(Task data)

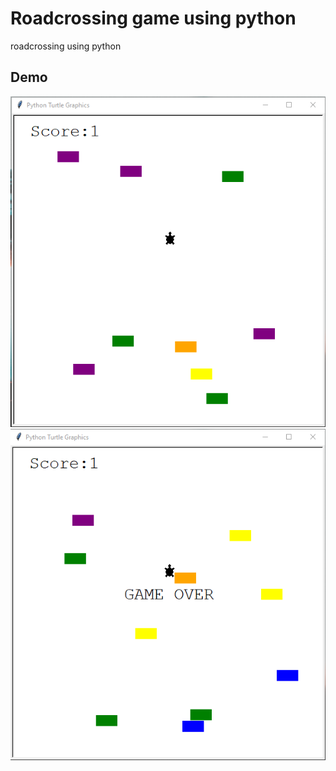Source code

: # Roadcrossing game using python

roadcrossing using python

## Demo
![](images/p1.png)
![](images/p2.png)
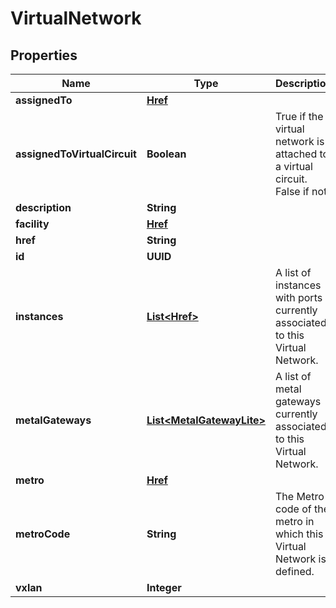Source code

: 

# VirtualNetwork


## Properties

| Name | Type | Description | Notes |
|------------ | ------------- | ------------- | -------------|
|**assignedTo** | [**Href**](Href.md) |  |  [optional] |
|**assignedToVirtualCircuit** | **Boolean** | True if the virtual network is attached to a virtual circuit. False if not. |  [optional] |
|**description** | **String** |  |  [optional] |
|**facility** | [**Href**](Href.md) |  |  [optional] |
|**href** | **String** |  |  [optional] |
|**id** | **UUID** |  |  [optional] |
|**instances** | [**List&lt;Href&gt;**](Href.md) | A list of instances with ports currently associated to this Virtual Network. |  [optional] |
|**metalGateways** | [**List&lt;MetalGatewayLite&gt;**](MetalGatewayLite.md) | A list of metal gateways currently associated to this Virtual Network. |  [optional] |
|**metro** | [**Href**](Href.md) |  |  [optional] |
|**metroCode** | **String** | The Metro code of the metro in which this Virtual Network is defined. |  [optional] |
|**vxlan** | **Integer** |  |  [optional] |



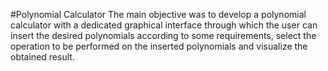 #Polynomial Calculator
The main objective was to develop a polynomial calculator with a dedicated graphical interface through which the user can insert the desired polynomials according to some requirements, select the operation to be performed on the inserted polynomials and visualize the obtained result.
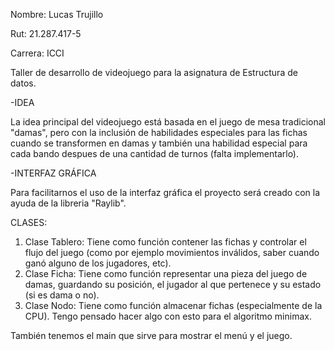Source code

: Nombre: Lucas Trujillo

Rut: 21.287.417-5

Carrera: ICCI


Taller de desarrollo de videojuego para la asignatura de Estructura de datos.

-IDEA

La idea principal del videojuego está basada en el juego de mesa tradicional "damas", pero con la inclusión de habilidades especiales para las fichas cuando se transformen en damas y también una habilidad especial para cada bando despues de una cantidad de turnos (falta implementarlo).

-INTERFAZ GRÁFICA

Para facilitarnos el uso de la interfaz gráfica el proyecto será creado con la ayuda de la libreria "Raylib".

CLASES:
1. Clase Tablero: Tiene como función contener las fichas y controlar el flujo del juego (como por ejemplo movimientos inválidos, saber cuando ganó alguno de los jugadores, etc).
2. Clase Ficha: Tiene como función representar una pieza del juego de damas, guardando su posición, el jugador al que pertenece y su estado (si es dama o no).
3. Clase Nodo: Tiene como función almacenar fichas (especialmente de la CPU). Tengo pensado hacer algo con esto para el algoritmo minimax.

También tenemos el main que sirve para mostrar el menú y el juego.
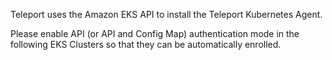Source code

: Teleport uses the Amazon EKS API to install the Teleport Kubernetes Agent.

Please enable API (or API and Config Map) authentication mode in the following EKS Clusters so that they can be automatically enrolled.

[//]: <> (UI must include a column on clusters list:)
[//]: <> (Manage access: https://<region>.console.aws.amazon.com/eks/home?region=<region>#/clusters/<cluster-name>/manage-access)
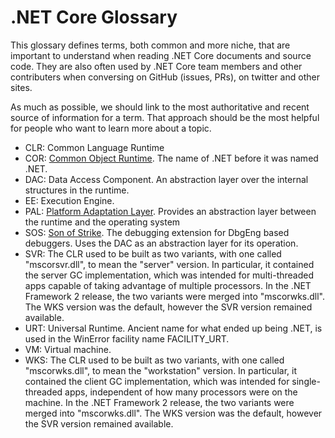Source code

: .NET Core Glossary
===

This glossary defines terms, both common and more niche, that are important to understand when reading .NET Core documents and source code. They are also often used by .NET Core team members and other contributers when conversing on GitHub (issues, PRs), on twitter and other sites.

As much as possible, we should link to the most authoritative and recent source of information for a term. That approach should be the most helpful for people who want to learn more about a topic.

* CLR: Common Language Runtime
* COR: [Common Object Runtime](http://www.danielmoth.com/Blog/mscorlibdll.aspx). The name of .NET before it was named .NET.
* DAC: Data Access Component. An abstraction layer over the internal structures in the runtime.
* EE: Execution Engine. 
* PAL: [Platform Adaptation Layer](http://archive.oreilly.com/pub/a/dotnet/2002/03/04/rotor.html). Provides an abstraction layer between the runtime and the operating system
* SOS: [Son of Strike](http://blogs.msdn.com/b/jasonz/archive/2003/10/21/53581.aspx). The debugging extension for DbgEng based debuggers. Uses the DAC as an abstraction layer for its operation.
* SVR: The CLR used to be built as two variants, with one called "mscorsvr.dll", to mean the "server" version. In particular, it contained the server GC implementation, which was intended for multi-threaded apps capable of taking advantage of multiple processors. In the .NET Framework 2 release, the two variants were merged into "mscorwks.dll". The WKS version was the default, however the SVR version remained available.
* URT: Universal Runtime. Ancient name for what ended up being .NET, is used in the WinError facility name FACILITY_URT.
* VM: Virtual machine.
* WKS: The CLR used to be built as two variants, with one called "mscorwks.dll", to mean the "workstation" version. In particular, it contained the client GC implementation, which was intended for single-threaded apps, independent of how many processors were on the machine. In the .NET Framework 2 release, the two variants were merged into "mscorwks.dll". The WKS version was the default, however the SVR version remained available.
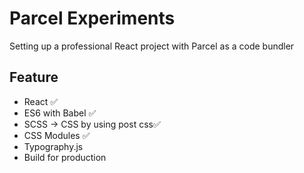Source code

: # Parcel Experiments
Setting up a professional React project with Parcel as a code bundler

## Feature

- React ✅
- ES6 with Babel ✅
- SCSS -> CSS by using post css✅
- CSS Modules ✅
- Typography.js
- Build for production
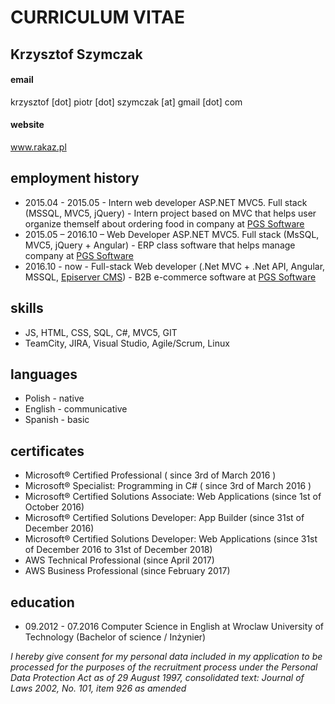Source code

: # CURRICULUM VITAE

## Krzysztof Szymczak
#### email
krzysztof [dot] piotr [dot] szymczak [at] gmail [dot] com
#### website
www.rakaz.pl

## employment history
* 2015.04 - 2015.05 - Intern web developer ASP.NET MVC5. Full stack (MSSQL, MVC5, jQuery) - Intern project based on MVC that helps user organize themself about ordering food in company at [PGS Software](https://www.pgs-soft.com/)
* 2015.05 – 2016.10 – Web Developer ASP.NET MVC5. Full stack (MsSQL, MVC5, jQuery + Angular) - ERP class software that helps manage company at [PGS Software](https://www.pgs-soft.com/)
* 2016.10 - now - Full-stack Web developer (.Net MVC + .Net API, Angular, MSSQL, [Episerver CMS](http://www.episerver.com/)) - B2B e-commerce software at [PGS Software](https://www.pgs-soft.com/)

## skills
* JS, HTML, CSS, SQL, C#, MVC5, GIT
* TeamCity, JIRA, Visual Studio, Agile/Scrum, Linux

## languages
* Polish - native
* English - communicative
* Spanish - basic

## certificates
* Microsoft® Certified Professional ( since 3rd of March 2016 )
* Microsoft® Specialist: Programming in C# ( since 3rd of March 2016 )
* Microsoft® Certified Solutions Associate: Web Applications (since 1st of October 2016)
* Microsoft® Certified Solutions Developer: App Builder (since 31st of December 2016)
* Microsoft® Certified Solutions Developer: Web Applications (since 31st of December 2016 to 31st of December 2018)
* AWS Technical Professional (since April 2017)
* AWS Business Professional (since February 2017)

## education
* 09.2012 - 07.2016 Computer Science in English at Wroclaw University of Technology (Bachelor of science / Inżynier)

*I hereby give consent for my personal data included in my application to be processed for the purposes of the recruitment process under the Personal Data Protection Act as of 29 August 1997, consolidated text: Journal of Laws 2002, No. 101, item 926 as amended*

(End Task data)

■ Your objective:
Set every record down exactly, omitting pictures.

■ Result for this exercise:
Source code

: # Roadcrossing game using python

roadcrossing using python

## Demo
![](images/p1.png)
![](images/p2.png)
Source code

: 

# VirtualNetwork


## Properties

| Name | Type | Description | Notes |
|------------ | ------------- | ------------- | -------------|
|**assignedTo** | [**Href**](Href.md) |  |  [optional] |
|**assignedToVirtualCircuit** | **Boolean** | True if the virtual network is attached to a virtual circuit. False if not. |  [optional] |
|**description** | **String** |  |  [optional] |
|**facility** | [**Href**](Href.md) |  |  [optional] |
|**href** | **String** |  |  [optional] |
|**id** | **UUID** |  |  [optional] |
|**instances** | [**List&lt;Href&gt;**](Href.md) | A list of instances with ports currently associated to this Virtual Network. |  [optional] |
|**metalGateways** | [**List&lt;MetalGatewayLite&gt;**](MetalGatewayLite.md) | A list of metal gateways currently associated to this Virtual Network. |  [optional] |
|**metro** | [**Href**](Href.md) |  |  [optional] |
|**metroCode** | **String** | The Metro code of the metro in which this Virtual Network is defined. |  [optional] |
|**vxlan** | **Integer** |  |  [optional] |



 #Polynomial Calculator
The main objective was to develop a polynomial calculator with a dedicated graphical interface through which the user can insert the desired polynomials according to some requirements, select the operation to be performed on the inserted polynomials and visualize the obtained result.
Source code

: Nombre: Lucas Trujillo

Rut: 21.287.417-5

Carrera: ICCI


Taller de desarrollo de videojuego para la asignatura de Estructura de datos.

-IDEA

La idea principal del videojuego está basada en el juego de mesa tradicional "damas", pero con la inclusión de habilidades especiales para las fichas cuando se transformen en damas y también una habilidad especial para cada bando despues de una cantidad de turnos (falta implementarlo).

-INTERFAZ GRÁFICA

Para facilitarnos el uso de la interfaz gráfica el proyecto será creado con la ayuda de la libreria "Raylib".

CLASES:
1. Clase Tablero: Tiene como función contener las fichas y controlar el flujo del juego (como por ejemplo movimientos inválidos, saber cuando ganó alguno de los jugadores, etc).
2. Clase Ficha: Tiene como función representar una pieza del juego de damas, guardando su posición, el jugador al que pertenece y su estado (si es dama o no).
3. Clase Nodo: Tiene como función almacenar fichas (especialmente de la CPU). Tengo pensado hacer algo con esto para el algoritmo minimax.

También tenemos el main que sirve para mostrar el menú y el juego.
Source code

: Teleport uses the Amazon EKS API to install the Teleport Kubernetes Agent.

Please enable API (or API and Config Map) authentication mode in the following EKS Clusters so that they can be automatically enrolled.

[//]: <> (UI must include a column on clusters list:)
[//]: <> (Manage access: https://<region>.console.aws.amazon.com/eks/home?region=<region>#/clusters/<cluster-name>/manage-access)
Source code

: .NET Core Glossary
===

This glossary defines terms, both common and more niche, that are important to understand when reading .NET Core documents and source code. They are also often used by .NET Core team members and other contributers when conversing on GitHub (issues, PRs), on twitter and other sites.

As much as possible, we should link to the most authoritative and recent source of information for a term. That approach should be the most helpful for people who want to learn more about a topic.

* CLR: Common Language Runtime
* COR: [Common Object Runtime](http://www.danielmoth.com/Blog/mscorlibdll.aspx). The name of .NET before it was named .NET.
* DAC: Data Access Component. An abstraction layer over the internal structures in the runtime.
* EE: Execution Engine. 
* PAL: [Platform Adaptation Layer](http://archive.oreilly.com/pub/a/dotnet/2002/03/04/rotor.html). Provides an abstraction layer between the runtime and the operating system
* SOS: [Son of Strike](http://blogs.msdn.com/b/jasonz/archive/2003/10/21/53581.aspx). The debugging extension for DbgEng based debuggers. Uses the DAC as an abstraction layer for its operation.
* SVR: The CLR used to be built as two variants, with one called "mscorsvr.dll", to mean the "server" version. In particular, it contained the server GC implementation, which was intended for multi-threaded apps capable of taking advantage of multiple processors. In the .NET Framework 2 release, the two variants were merged into "mscorwks.dll". The WKS version was the default, however the SVR version remained available.
* URT: Universal Runtime. Ancient name for what ended up being .NET, is used in the WinError facility name FACILITY_URT.
* VM: Virtual machine.
* WKS: The CLR used to be built as two variants, with one called "mscorwks.dll", to mean the "workstation" version. In particular, it contained the client GC implementation, which was intended for single-threaded apps, independent of how many processors were on the machine. In the .NET Framework 2 release, the two variants were merged into "mscorwks.dll". The WKS version was the default, however the SVR version remained available.
Source code

: # Parcel Experiments
Setting up a professional React project with Parcel as a code bundler

## Feature

- React ✅
- ES6 with Babel ✅
- SCSS -> CSS by using post css✅
- CSS Modules ✅
- Typography.js
- Build for production
Source code

: # CURRICULUM VITAE

## Krzysztof Szymczak
#### email
krzysztof [dot] piotr [dot] szymczak [at] gmail [dot] com
#### website
www.rakaz.pl

## employment history
* 2015.04 - 2015.05 - Intern web developer ASP.NET MVC5. Full stack (MSSQL, MVC5, jQuery) - Intern project based on MVC that helps user organize themself about ordering food in company at [PGS Software](https://www.pgs-soft.com/)
* 2015.05 – 2016.10 – Web Developer ASP.NET MVC5. Full stack (MsSQL, MVC5, jQuery + Angular) - ERP class software that helps manage company at [PGS Software](https://www.pgs-soft.com/)
* 2016.10 - now - Full-stack Web developer (.Net MVC + .Net API, Angular, MSSQL, [Episerver CMS](http://www.episerver.com/)) - B2B e-commerce software at [PGS Software](https://www.pgs-soft.com/)

## skills
* JS, HTML, CSS, SQL, C#, MVC5, GIT
* TeamCity, JIRA, Visual Studio, Agile/Scrum, Linux

## languages
* Polish - native
* English - communicative
* Spanish - basic

## certificates
* Microsoft® Certified Professional ( since 3rd of March 2016 )
* Microsoft® Specialist: Programming in C# ( since 3rd of March 2016 )
* Microsoft® Certified Solutions Associate: Web Applications (since 1st of October 2016)
* Microsoft® Certified Solutions Developer: App Builder (since 31st of December 2016)
* Microsoft® Certified Solutions Developer: Web Applications (since 31st of December 2016 to 31st of December 2018)
* AWS Technical Professional (since April 2017)
* AWS Business Professional (since February 2017)

## education
* 09.2012 - 07.2016 Computer Science in English at Wroclaw University of Technology (Bachelor of science / Inżynier)

*I hereby give consent for my personal data included in my application to be processed for the purposes of the recruitment process under the Personal Data Protection Act as of 29 August 1997, consolidated text: Journal of Laws 2002, No. 101, item 926 as amended*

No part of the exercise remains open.